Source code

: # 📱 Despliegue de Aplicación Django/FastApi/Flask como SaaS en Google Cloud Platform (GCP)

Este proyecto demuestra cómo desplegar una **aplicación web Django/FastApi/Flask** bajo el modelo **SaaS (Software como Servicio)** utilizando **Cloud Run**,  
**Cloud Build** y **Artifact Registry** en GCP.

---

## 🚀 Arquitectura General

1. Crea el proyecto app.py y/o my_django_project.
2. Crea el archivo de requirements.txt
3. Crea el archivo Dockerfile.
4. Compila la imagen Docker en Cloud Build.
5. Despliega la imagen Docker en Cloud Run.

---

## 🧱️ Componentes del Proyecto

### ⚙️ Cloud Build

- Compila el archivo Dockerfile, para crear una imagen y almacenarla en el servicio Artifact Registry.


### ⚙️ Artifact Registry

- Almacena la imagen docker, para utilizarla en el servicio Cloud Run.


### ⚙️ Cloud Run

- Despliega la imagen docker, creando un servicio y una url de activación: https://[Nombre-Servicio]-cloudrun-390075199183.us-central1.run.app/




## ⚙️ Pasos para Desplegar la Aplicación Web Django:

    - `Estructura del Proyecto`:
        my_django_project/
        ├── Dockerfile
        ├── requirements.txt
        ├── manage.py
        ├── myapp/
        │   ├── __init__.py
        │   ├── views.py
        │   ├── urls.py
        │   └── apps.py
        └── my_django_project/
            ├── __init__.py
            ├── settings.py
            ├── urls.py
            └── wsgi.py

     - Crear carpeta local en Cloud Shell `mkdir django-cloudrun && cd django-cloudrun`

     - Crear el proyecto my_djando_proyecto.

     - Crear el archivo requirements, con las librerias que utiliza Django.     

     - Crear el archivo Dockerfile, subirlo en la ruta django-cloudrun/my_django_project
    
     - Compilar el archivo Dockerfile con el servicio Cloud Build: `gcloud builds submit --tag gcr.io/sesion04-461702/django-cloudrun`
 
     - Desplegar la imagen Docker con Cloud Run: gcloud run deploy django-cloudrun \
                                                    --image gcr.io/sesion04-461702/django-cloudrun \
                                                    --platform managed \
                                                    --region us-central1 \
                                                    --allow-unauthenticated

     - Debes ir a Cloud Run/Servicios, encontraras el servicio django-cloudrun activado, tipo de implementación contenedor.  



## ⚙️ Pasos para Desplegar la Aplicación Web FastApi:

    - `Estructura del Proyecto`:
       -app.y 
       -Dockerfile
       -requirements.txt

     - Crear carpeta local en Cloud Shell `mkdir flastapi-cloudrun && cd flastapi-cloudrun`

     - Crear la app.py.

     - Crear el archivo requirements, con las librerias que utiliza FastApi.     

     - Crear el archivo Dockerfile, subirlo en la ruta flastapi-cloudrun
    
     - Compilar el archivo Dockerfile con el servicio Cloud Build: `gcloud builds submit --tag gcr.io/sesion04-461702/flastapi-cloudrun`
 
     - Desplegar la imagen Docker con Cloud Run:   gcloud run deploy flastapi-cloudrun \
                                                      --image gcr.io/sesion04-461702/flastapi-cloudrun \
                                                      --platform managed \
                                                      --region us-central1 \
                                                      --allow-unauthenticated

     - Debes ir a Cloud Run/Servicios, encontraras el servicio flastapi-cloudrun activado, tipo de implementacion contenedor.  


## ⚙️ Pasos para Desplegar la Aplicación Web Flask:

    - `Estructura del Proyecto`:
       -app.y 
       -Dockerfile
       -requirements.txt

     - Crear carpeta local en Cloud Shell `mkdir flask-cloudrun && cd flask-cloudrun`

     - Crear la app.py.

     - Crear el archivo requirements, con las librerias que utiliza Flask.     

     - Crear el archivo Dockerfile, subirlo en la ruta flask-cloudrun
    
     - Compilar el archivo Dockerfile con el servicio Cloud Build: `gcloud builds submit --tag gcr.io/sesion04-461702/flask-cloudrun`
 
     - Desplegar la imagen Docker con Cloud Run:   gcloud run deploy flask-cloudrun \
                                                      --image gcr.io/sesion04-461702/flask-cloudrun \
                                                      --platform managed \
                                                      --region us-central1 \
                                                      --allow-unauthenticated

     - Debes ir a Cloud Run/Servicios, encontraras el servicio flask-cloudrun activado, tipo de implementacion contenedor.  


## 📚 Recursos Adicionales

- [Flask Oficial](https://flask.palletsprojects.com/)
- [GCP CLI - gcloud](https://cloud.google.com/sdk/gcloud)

----

__WHAT IS NEEDED__: Output, exactly and in full, the lines from the start of the entries above through the line that contains "Este proyecto demuestra".

__YOUR RESPONSE__:
Source code

: # 📱 Despliegue de Aplicación Django/FastApi/Flask como SaaS en Google Cloud Platform (GCP)

Este proyecto demuestra cómo desplegar una **aplicación web Django/FastApi/Flask** bajo el modelo **SaaS (Software como Servicio)** utilizando **Cloud Run**,  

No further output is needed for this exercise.